## About this task
Find and copy each line of the listing below that has the word "activations" in it.

## Input data
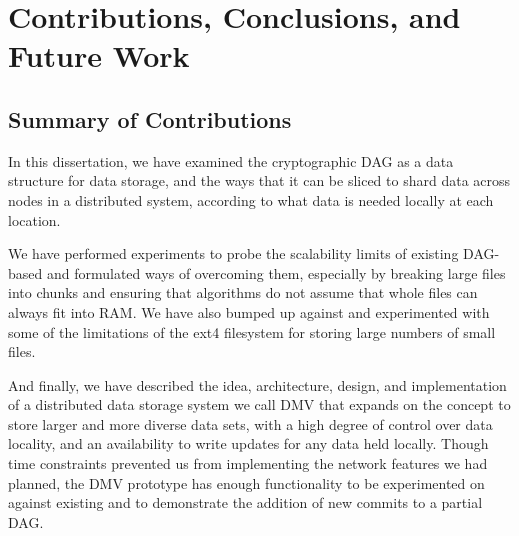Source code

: \chapter{Contributions, Conclusions, and Future Work}


\section{Summary of Contributions}

In this dissertation, we have examined the cryptographic \acrfull{DAG} as a data
structure for data storage, and the ways that it can be sliced to shard data
across nodes in a distributed system, according to what data is needed locally
at each location.

We have performed experiments to probe the scalability limits of existing
\gls{DAG}-based  and formulated ways of overcoming them,
especially by breaking large files into chunks and ensuring that algorithms do
not assume that whole files can always fit into RAM. We have also bumped up
against and experimented with
some of the limitations of the ext4 filesystem for
storing large numbers of small files.

And finally, we have described the idea, architecture, design, and
implementation of a distributed data storage system we call \gls{DMV} that
expands on the  concept to store
larger and more diverse data sets, with a high degree of control over data
locality, and an availability to write updates for any data held locally. Though
time constraints prevented us from implementing the network features we had
planned, the \gls{DMV} prototype has enough functionality to be experimented on
against existing  and to demonstrate the addition of new
\glspl{commit} to a partial \gls{DAG}.
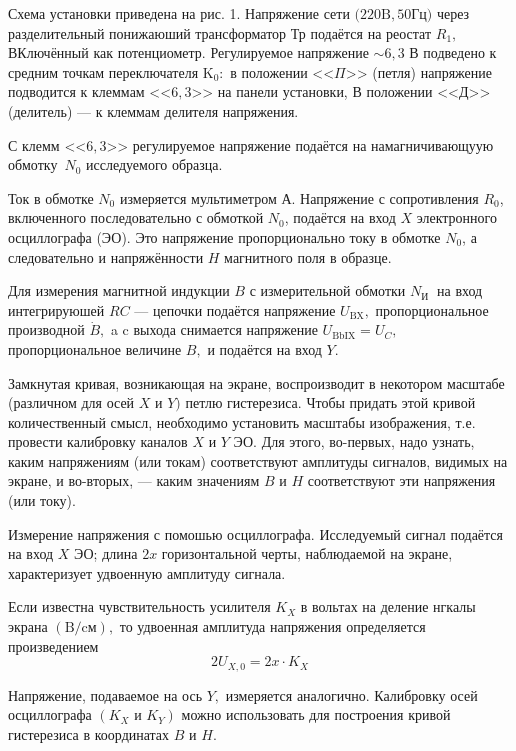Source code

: \documentclass[a4paper]{article}
\theoremstyle{definition}
\theoremstyle{remark}
\begin{document}
\noindent Схема установки приведена на рис. 1. Напряжение сети $(220 \mathrm{B}, 50$Гц$)$ через разделительный понижаюший трансформатор Тр подаётся на реостат $R_{1},$ ВКлючённый как потенциометр. Регулируемое напряжение $\sim 6,3$ В подведено к средним точкам переключателя $\mathrm{K}_{0}:$ в положении <<$\Pi$>> (петля) напряжение подводится к клеммам <<$6,3$>> на панели установки, В положении <<Д>> (делитель) --- к клеммам делителя напряжения. \medskip

\noindent С клемм <<$6,3$>> регулируемое напряжение подаётся на намагничивающуую обмотку~$N_{0}$ исследуемого образца. \medskip

\noindent Ток в обмотке $N_{0}$ измеряется мультиметром А. Напряжение с сопротивления $R_{0}$, включенного последовательно с обмоткой $N_{0}$, подаётся на вход $X$ электронного осциллографа (ЭО). Это напряжение пропорционально току в обмотке $N_{0}$, а следовательно и напряжённости $H$ магнитного поля в образце. \medskip

\noindent Для измерения магнитной индукции $B$ с измерительной обмотки $N_{\text {И }}$ на вход интегрируюшей $R C$ --- цепочки подаётся напряжение $U_{\mathrm{BX}},$ пропорциональное производной $\dot{B},$ a $\mathrm{c}$ выхода снимается напряжение $U_{\mathrm{BbIX}}=U_{C},$ пропорциональное величине $B,$ и подаётся на вход $Y$. \medskip

\noindent Замкнутая кривая, возникающая на экране, воспроизводит в некотором масштабе (различном для осей $X$ и $Y)$ петлю гистерезиса. Чтобы придать этой кривой количественный смысл, необходимо установить масштабы изображения, т.е. провести калибровку каналов $X$ и $Y$ ЭО. Для этого, во-первых, надо узнать, каким напряжениям (или токам) соответствуют амплитуды сигналов, видимых на экране, и во-вторых, --- каким значениям $B$ и $H$ соответствуют эти напряжения (или току). \medskip

\noindent Измерение напряжения с помошью осциллографа. Исследуемый сигнал подаётся на вход $X$ ЭО; длина $2 x$ горизонтальной черты, наблюдаемой на экране, характеризует удвоенную амплитуду сигнала. \medskip

\noindent Если известна чувствительность усилителя $K_{X}$ в вольтах на деление нгкалы экрана $(\mathrm{B} / \mathrm{\text{cм}}),$ то удвоенная амплитуда напряжения определяется произведением
$$
2 U_{X, 0}=2 x \cdot K_{X}
$$

\noindent Напряжение, подаваемое на ось $Y,$ измеряется аналогично. Калибровку осей осциллографа $\left(K_{X}\right.$ и $\left.K_{Y}\right)$ можно использовать для построения кривой гистерезиса в координатах $B$ и $H$. \medskip
\end{document}
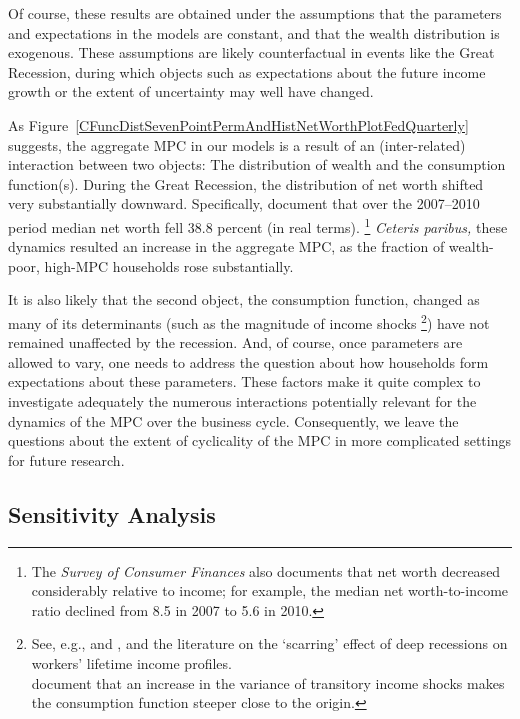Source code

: \documentclass[12pt,titlepage]{econtex}
\begin{document}
Of course, these results are obtained under the assumptions that the parameters and expectations in the models are constant, and that the wealth distribution is exogenous.   These assumptions are likely counterfactual in events like the Great Recession, during which objects such as expectations about the future income growth or the extent of uncertainty may well have changed.

As Figure~\ref{CFuncDistSevenPointPermAndHistNetWorthPlotFedQuarterly} suggests, the aggregate MPC in our models is a result of an (inter-related) interaction between two objects:  The  distribution of wealth and the consumption function(s). During the Great Recession, the distribution of net worth shifted very substantially downward.  Specifically, \cite{brickerEtAl:SCF2010} document that over the 2007--2010 period median net worth fell 38.8 percent (in real terms).%
\footnote{%
The \emph{Survey of Consumer Finances} also documents that net worth decreased considerably relative to income; for example, the median net worth-to-income ratio declined from 8.5 in 2007 to 5.6 in 2010.
}
\emph{Ceteris paribus,} these dynamics resulted an increase in the aggregate MPC, as the fraction of wealth-poor, high-MPC households rose substantially.

It is also likely that the second object, the consumption function, changed as many of its determinants (such as the magnitude of income shocks%
\footnote{%
See, e.g., \cite{gosCyclical} and \cite{Blundell:2013tm}, and the literature on the `scarring' effect of deep recessions on workers' lifetime income profiles.\\
\cite{cstMPCxc} document that an increase in the variance of transitory income shocks makes the consumption function steeper close to the origin.
}) have not remained unaffected by the recession. And, of course, once parameters are allowed to vary, one needs to address the question about how households form expectations about these parameters. These factors make it quite complex to investigate adequately the numerous interactions potentially relevant for the dynamics of the MPC over the business cycle. Consequently, we leave the questions about the extent of cyclicality of the MPC in more complicated settings for future research.


\subsection{Sensitivity Analysis}\label{sec:Sensitivity}
\end{document}
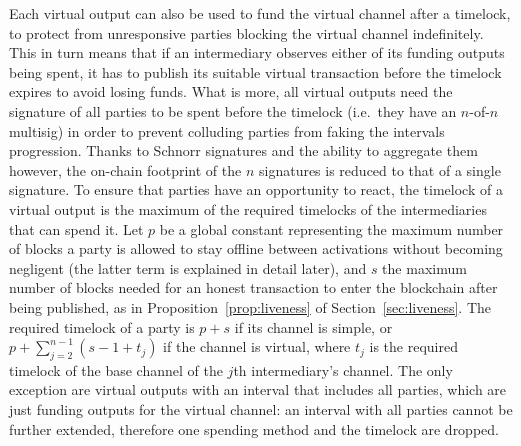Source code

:   Each virtual output can also be used to fund the virtual
  channel after a timelock, to protect from unresponsive parties blocking the
  virtual channel indefinitely. This in turn means that if an intermediary
  observes either of its funding outputs being spent, it has to publish its
  suitable virtual transaction before the timelock expires to avoid losing
  funds. What is more, all virtual outputs need the signature of all parties to
  be spent before the timelock (i.e.\ they have an $n$-of-$n$ multisig) in order
  to prevent colluding parties from faking the intervals progression. Thanks to
  Schnorr signatures and the ability to aggregate
  them~\cite{DBLP:journals/dcc/MaxwellPSW19,DBLP:conf/crypto/NickRS21} however,
  the on-chain footprint of
  the $n$ signatures is reduced to that of a single signature. To ensure
  that parties have an opportunity to react, the timelock of a virtual output is
  the maximum of the required timelocks of the intermediaries that can spend it.
  Let $p$ be a global constant representing the maximum number of blocks a party
  is allowed to stay offline between activations without becoming negligent
  (the latter term is explained in detail later), and
  $s$ the maximum number of blocks needed for an honest transaction to enter the
  blockchain after being published, as in Proposition~\ref{prop:liveness} of
  Section~\ref{sec:liveness}.
  The required timelock of a party is $p + s$ if its channel is simple,  or $p +
  \sum\limits_{j = 2}^{n - 1}(s - 1 + t_j)$ if the channel is virtual, where
  $t_j$ is the required timelock of the base channel
  of the $j$th intermediary's channel. The only exception are virtual outputs
  with an interval that includes all parties, which are just
  funding outputs for the virtual channel: an interval with all parties cannot
  be further extended, therefore one spending method and the timelock are
  dropped.

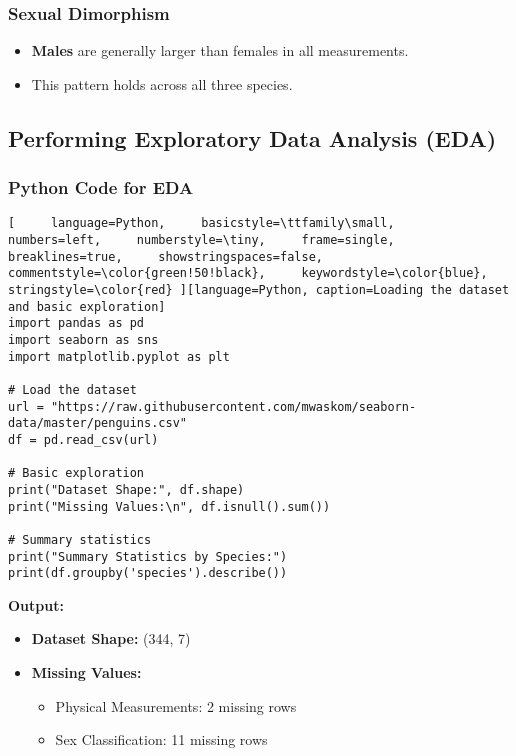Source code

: \documentclass[12pt]{article}
\begin{document}
\begin{itemize}
\subsubsection*{Sexual Dimorphism}
\begin{itemize}
    \item \textbf{Males} are generally larger than females in all measurements.
    \item This pattern holds across all three species.
\end{itemize}

\subsection*{Performing Exploratory Data Analysis (EDA)}

\subsubsection*{Python Code for EDA}

\begin{lstlisting}[     language=Python,     basicstyle=\ttfamily\small,     numbers=left,     numberstyle=\tiny,     frame=single,     breaklines=true,     showstringspaces=false,     commentstyle=\color{green!50!black},     keywordstyle=\color{blue},     stringstyle=\color{red} ][language=Python, caption=Loading the dataset and basic exploration]
import pandas as pd
import seaborn as sns
import matplotlib.pyplot as plt

# Load the dataset
url = "https://raw.githubusercontent.com/mwaskom/seaborn-data/master/penguins.csv"
df = pd.read_csv(url)

# Basic exploration
print("Dataset Shape:", df.shape)
print("Missing Values:\n", df.isnull().sum())

# Summary statistics
print("Summary Statistics by Species:")
print(df.groupby('species').describe())
\end{lstlisting}

\textbf{Output:}
\begin{itemize}
    \item \textbf{Dataset Shape:} (344, 7)
    \item \textbf{Missing Values:}
    \begin{itemize}
        \item Physical Measurements: 2 missing rows
        \item Sex Classification: 11 missing rows
    \end{itemize}
\end{itemize}


\end{itemize}
\end{document}
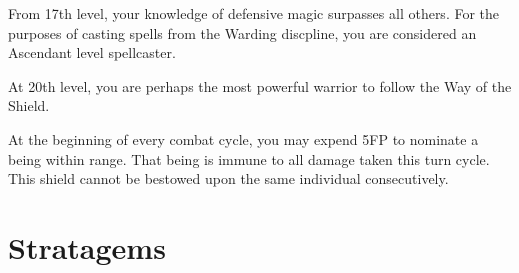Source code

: {
{
	From 17th level, your knowledge of defensive magic surpasses all others. For the purposes of casting spells from the Warding discpline, you are considered an Ascendant level spellcaster. 
	
}

{
	At 20th level, you are perhaps the most powerful warrior to follow the Way of the Shield. 
	
	At the beginning of every combat cycle, you may expend 5FP to nominate a being within range. That being is immune to all damage taken this turn cycle. This shield cannot be bestowed upon the same individual consecutively. 
}

\section*{Stratagems}

\newcommand\stratagem[3]
{
{\large \textbf{\textit{#1}}}: #2

Available to members of the {#3}. \\~\\ 
}

}

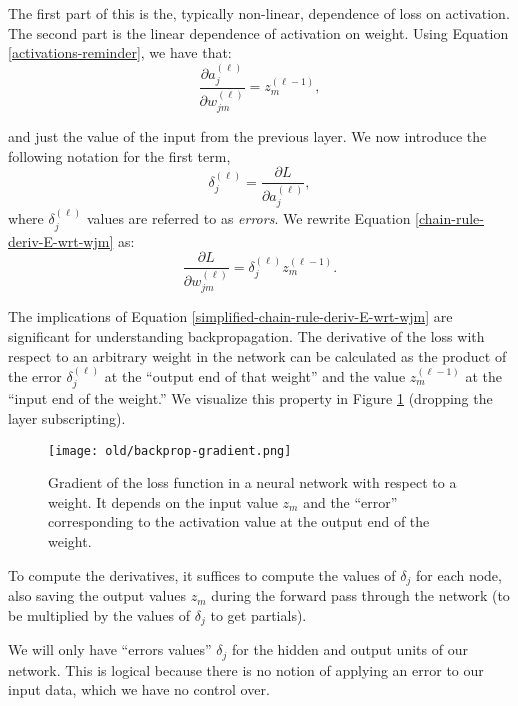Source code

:       The first part of this is the, typically non-linear, dependence of loss on activation. The second part is the linear dependence of activation on weight.
Using Equation \ref{activations-reminder}, we have that:
\begin{equation*}
	\frac{\partial a^{(\ell)}_{j}}{\partial w^{(\ell)}_{jm}} = z^{(\ell-1)}_{m},
\end{equation*}

and just the value of the input from the previous layer. We now introduce the following notation for the first term,
%
\begin{equation} \label{delta-expression}
	\delta^{(\ell)}_{j} = \frac{\partial L}{\partial a^{(\ell)}_{j}},
\end{equation}
where $\delta^{(\ell)}_{j}$ values are referred to as \textit{errors}. We rewrite Equation \ref{chain-rule-deriv-E-wrt-wjm} as:
%
\begin{equation} \label{simplified-chain-rule-deriv-E-wrt-wjm}
	\frac{\partial L}{\partial w^{(\ell)}_{jm}} = \delta^{(\ell)}_{j} z^{(\ell-1)}_{m}.
\end{equation}

The implications of Equation \ref{simplified-chain-rule-deriv-E-wrt-wjm} are significant for understanding backpropagation.  The derivative of the loss with respect to an arbitrary weight in the network
can be calculated as the product of the error $\delta^{(\ell)}_j$ at the ``output end of that weight'' and the value $z^{(\ell-1)}_m$ at the ``input end of the weight.''  We visualize this property in Figure \ref{fig:backprop-gradient} (dropping the layer subscripting).
%
\begin{figure}
    \centering
    \texttt{[image: old/backprop-gradient.png]}
    \caption{Gradient of the loss function in a neural network with respect to a weight. It depends on the input value $z_m$ and the ``error'' corresponding to the activation value at the output end of the weight.}
    \label{fig:backprop-gradient}
\end{figure}

To compute the derivatives, it suffices to compute the values of $\delta_{j}$ for each node, also saving the output values  $z_{m}$ during the forward pass through the network (to be multiplied by the values of $\delta_{j}$ to get partials).

\begin{warning}
    We will only have ``errors values'' $\delta_{j}$ for the hidden and output units of our network. This is logical because there is no notion of applying an error to our input data, which we have no control over.
\end{warning}

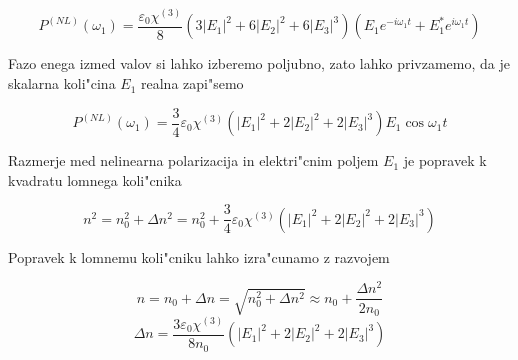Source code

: \documentclass[a4paper,10pt]{article}
\begin{document}
$$P^{(NL)}(\omega_1) = \frac{\varepsilon_0\chi^{(3)}}{8}\left(3|E_1|^2 + 6|E_2|^2 + 6|E_3|^3\right)\left(E_1 e^{-i\omega_1 t} + E_1^*e^{i\omega_1 t}\right)$$

Fazo enega izmed valov si lahko izberemo poljubno, zato lahko privzamemo, da je skalarna koli"cina $E_1$ realna zapi"semo

$$P^{(NL)}(\omega_1) = \frac{3}{4}\varepsilon_0\chi^{(3)}\left(|E_1|^2 + 2|E_2|^2 + 2|E_3|^3\right)E_1 \cos \omega_1 t$$

Razmerje med nelinearna polarizacija in elektri"cnim poljem $E_1$ je popravek k kvadratu lomnega koli"cnika

$$n^2 = n_0^2 + \Delta n^2 = n_0^2 + \frac{3}{4}\varepsilon_0\chi^{(3)}\left(|E_1|^2 + 2|E_2|^2 + 2|E_3|^3\right)$$

Popravek k lomnemu koli"cniku lahko izra"cunamo z razvojem

$$n = n_0 + \Delta n = \sqrt{n_0^2 + \Delta n^2} \approx n_0 + \frac{\Delta n^2}{2n_0}$$
$$\Delta n = \frac{3\varepsilon_0\chi^{(3)}}{8n_0} \left(|E_1|^2 + 2|E_2|^2 + 2|E_3|^3\right)$$
\end{document}
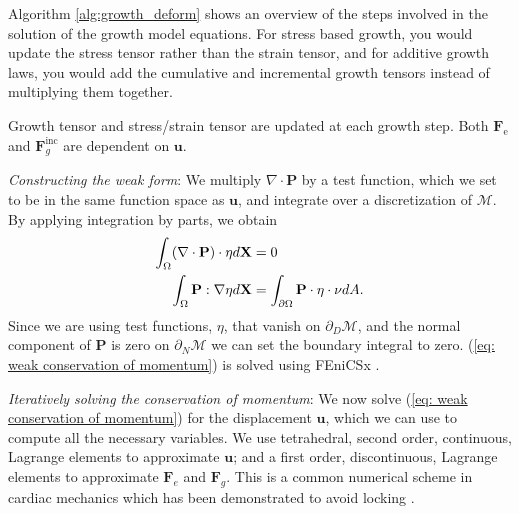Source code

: Algorithm \ref{alg:growth_deform} shows an overview of the steps involved in the solution
of the growth model equations. For stress based growth, you would update the stress tensor rather than the strain tensor, and for additive growth laws, you would add the cumulative and incremental growth tensors instead of multiplying them together. \par
\begin{algorithm} 
    \caption{Growth tensor and stress/strain tensor are updated at each growth step. Both $\mathbf{F}_\mathrm{e}$ and $\mathbf{F}_g^\mathrm{inc}$ are dependent on $\mathbf{u}$.}\label{alg:growth_deform}
    \SetAlgoLined
\end{algorithm} 
\emph{Constructing the weak form}: We multiply $\nabla\cdot\mathbf{P}$ by a test function, which we set to be in the same function space as $\mathbf{u}$, and integrate over a discretization of $\mathcal{M}$. By applying integration by parts, we obtain
\begin{align}
    \label{eq: weak conservation of momentum}
    \int_\Omega(\nabla\cdot\mathbf{P})\cdot\eta d\mathbf{X} &= 0  \notag\\
    \int_\Omega \mathbf{P} : \nabla\eta d\mathbf{X} &= \int_{\partial\Omega}\mathbf{P}\cdot\eta \cdot \nu dA.
\end{align}
Since we are using test functions, $\eta$, that vanish on $\partial_D\mathcal{M}$, and the normal component of $\mathbf{P}$ is zero on $\partial_N\mathcal{M}$ we can set the boundary integral to zero. (\ref{eq: weak conservation of momentum}) is solved using FEniCSx \citep{DOLFINx}. 
\par
\emph{Iteratively solving the conservation of momentum}: We now solve (\ref{eq: weak conservation of momentum}) for the displacement $\mathbf{u}$, which we can use to compute all the necessary variables. We use tetrahedral, second order, continuous, Lagrange elements to approximate $\mathbf{u}$; and a first order, discontinuous, Lagrange elements to approximate $\mathbf{F}_e$ and $\mathbf{F}_g$. This is a common numerical scheme in cardiac mechanics which has been demonstrated to avoid locking \citep{oliveira2016comparison}. 

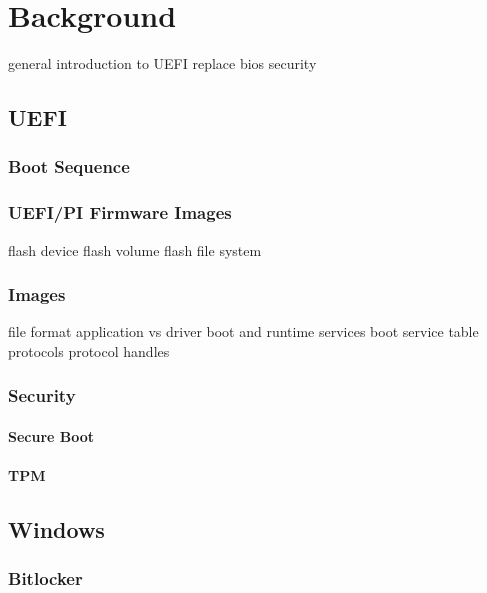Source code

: %
\chapter{Background}

general introduction to UEFI
replace bios
security

\section{UEFI}
\subsection{Boot Sequence}

\subsection{UEFI/PI Firmware Images}
flash device
flash volume
flash file system

\subsection{Images}
file format
application vs driver
boot and runtime services
boot service table
protocols
protocol handles

\subsection{Security}
\subsubsection{Secure Boot}
\subsubsection{TPM}


\section{Windows}
\subsection{Bitlocker}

## Response area
  is allowed to stay offline between activations without becoming negligent
Using Equation \ref{activations-reminder}, we have that:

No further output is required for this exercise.